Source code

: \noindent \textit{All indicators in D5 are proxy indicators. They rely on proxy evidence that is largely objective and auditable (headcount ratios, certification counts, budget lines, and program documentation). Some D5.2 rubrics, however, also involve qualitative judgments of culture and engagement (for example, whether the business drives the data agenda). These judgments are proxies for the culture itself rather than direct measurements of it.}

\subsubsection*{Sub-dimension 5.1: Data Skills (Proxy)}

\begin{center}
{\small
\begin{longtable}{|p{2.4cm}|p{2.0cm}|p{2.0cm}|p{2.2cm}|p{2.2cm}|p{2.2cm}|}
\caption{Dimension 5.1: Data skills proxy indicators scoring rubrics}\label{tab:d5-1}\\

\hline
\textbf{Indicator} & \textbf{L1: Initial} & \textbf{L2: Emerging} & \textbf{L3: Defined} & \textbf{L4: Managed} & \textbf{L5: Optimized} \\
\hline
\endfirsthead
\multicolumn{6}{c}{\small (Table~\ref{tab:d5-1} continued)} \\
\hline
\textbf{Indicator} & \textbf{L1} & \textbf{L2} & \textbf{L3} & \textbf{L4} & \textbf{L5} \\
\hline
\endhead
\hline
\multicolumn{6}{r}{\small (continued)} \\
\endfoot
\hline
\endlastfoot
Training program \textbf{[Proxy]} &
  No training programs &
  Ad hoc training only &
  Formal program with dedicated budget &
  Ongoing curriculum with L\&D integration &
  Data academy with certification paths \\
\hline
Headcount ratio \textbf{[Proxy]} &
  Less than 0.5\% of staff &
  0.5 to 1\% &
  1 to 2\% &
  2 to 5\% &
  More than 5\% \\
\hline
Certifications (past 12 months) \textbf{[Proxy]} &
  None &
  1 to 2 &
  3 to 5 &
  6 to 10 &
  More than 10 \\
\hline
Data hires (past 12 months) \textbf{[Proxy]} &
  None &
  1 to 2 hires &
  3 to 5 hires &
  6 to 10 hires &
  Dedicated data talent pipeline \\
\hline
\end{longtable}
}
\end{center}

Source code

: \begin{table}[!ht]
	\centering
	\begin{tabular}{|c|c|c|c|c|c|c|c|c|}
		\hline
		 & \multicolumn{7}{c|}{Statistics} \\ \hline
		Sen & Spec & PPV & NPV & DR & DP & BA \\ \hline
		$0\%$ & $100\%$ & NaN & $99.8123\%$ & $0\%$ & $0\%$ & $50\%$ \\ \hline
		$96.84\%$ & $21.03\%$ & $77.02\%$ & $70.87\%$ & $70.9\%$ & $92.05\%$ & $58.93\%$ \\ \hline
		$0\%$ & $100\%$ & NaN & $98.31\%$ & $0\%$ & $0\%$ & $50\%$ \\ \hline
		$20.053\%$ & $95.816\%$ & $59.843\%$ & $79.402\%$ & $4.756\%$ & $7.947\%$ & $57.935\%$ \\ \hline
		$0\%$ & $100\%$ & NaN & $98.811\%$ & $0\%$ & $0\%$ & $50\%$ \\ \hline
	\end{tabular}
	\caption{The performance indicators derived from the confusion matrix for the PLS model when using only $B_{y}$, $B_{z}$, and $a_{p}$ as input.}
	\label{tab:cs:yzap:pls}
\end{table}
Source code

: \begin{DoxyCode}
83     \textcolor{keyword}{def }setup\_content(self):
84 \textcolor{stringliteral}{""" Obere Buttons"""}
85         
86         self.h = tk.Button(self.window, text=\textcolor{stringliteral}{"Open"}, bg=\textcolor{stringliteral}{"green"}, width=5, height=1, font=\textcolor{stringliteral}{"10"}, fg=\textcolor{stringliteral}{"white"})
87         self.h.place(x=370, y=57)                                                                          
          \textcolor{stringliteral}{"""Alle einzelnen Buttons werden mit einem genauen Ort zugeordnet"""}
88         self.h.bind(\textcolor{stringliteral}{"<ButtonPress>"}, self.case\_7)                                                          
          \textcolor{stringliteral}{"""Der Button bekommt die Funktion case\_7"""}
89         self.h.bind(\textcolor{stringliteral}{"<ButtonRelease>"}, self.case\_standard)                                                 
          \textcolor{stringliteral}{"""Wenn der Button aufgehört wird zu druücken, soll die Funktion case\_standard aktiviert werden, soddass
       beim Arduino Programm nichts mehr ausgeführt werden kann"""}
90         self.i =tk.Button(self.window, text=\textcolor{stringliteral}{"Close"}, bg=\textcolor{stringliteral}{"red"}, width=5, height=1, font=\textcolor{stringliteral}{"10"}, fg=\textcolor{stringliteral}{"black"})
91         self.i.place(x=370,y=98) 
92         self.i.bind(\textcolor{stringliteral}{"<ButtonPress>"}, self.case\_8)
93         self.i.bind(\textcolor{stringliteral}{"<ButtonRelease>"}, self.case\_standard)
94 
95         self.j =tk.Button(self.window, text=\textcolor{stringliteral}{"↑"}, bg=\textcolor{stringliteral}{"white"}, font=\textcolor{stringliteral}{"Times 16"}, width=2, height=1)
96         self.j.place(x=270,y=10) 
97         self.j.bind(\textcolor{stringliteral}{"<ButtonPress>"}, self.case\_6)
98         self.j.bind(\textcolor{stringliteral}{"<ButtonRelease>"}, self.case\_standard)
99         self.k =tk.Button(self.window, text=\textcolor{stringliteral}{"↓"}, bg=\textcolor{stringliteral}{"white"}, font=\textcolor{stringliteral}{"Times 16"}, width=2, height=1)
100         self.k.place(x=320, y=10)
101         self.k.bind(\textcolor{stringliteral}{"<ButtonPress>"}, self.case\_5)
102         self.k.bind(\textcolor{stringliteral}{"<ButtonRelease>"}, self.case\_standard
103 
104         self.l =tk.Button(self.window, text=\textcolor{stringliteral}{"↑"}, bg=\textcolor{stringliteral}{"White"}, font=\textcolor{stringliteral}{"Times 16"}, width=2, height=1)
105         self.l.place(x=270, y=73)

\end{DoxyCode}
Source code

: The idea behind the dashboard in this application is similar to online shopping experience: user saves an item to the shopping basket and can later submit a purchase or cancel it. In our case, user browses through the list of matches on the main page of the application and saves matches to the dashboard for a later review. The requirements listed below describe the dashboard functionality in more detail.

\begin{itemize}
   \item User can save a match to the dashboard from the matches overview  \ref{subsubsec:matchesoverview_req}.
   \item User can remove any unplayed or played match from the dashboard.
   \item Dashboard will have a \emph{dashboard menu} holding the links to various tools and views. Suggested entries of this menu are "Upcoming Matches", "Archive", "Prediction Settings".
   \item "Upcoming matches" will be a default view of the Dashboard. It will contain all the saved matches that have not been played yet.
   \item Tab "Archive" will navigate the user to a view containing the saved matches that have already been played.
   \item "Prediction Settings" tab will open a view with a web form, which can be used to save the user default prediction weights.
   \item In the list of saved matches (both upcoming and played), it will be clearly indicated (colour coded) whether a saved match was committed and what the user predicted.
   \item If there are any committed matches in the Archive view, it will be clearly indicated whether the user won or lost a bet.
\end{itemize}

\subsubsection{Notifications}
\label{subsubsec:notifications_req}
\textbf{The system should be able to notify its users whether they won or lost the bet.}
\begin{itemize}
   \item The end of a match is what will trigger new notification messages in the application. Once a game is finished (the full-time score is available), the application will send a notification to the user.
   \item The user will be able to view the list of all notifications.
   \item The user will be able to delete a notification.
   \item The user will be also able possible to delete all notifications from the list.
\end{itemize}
----------
▶ _Your task_
If a line in the records above holds the string "caption", copy it.

▶ _Solution for this problem_
\caption{Dimension 5.1: Data skills proxy indicators scoring rubrics}\label{tab:d5-1}\\
	\caption{The performance indicators derived from the confusion matrix for the PLS model when using only $B_{y}$, $B_{z}$, and $a_{p}$ as input.}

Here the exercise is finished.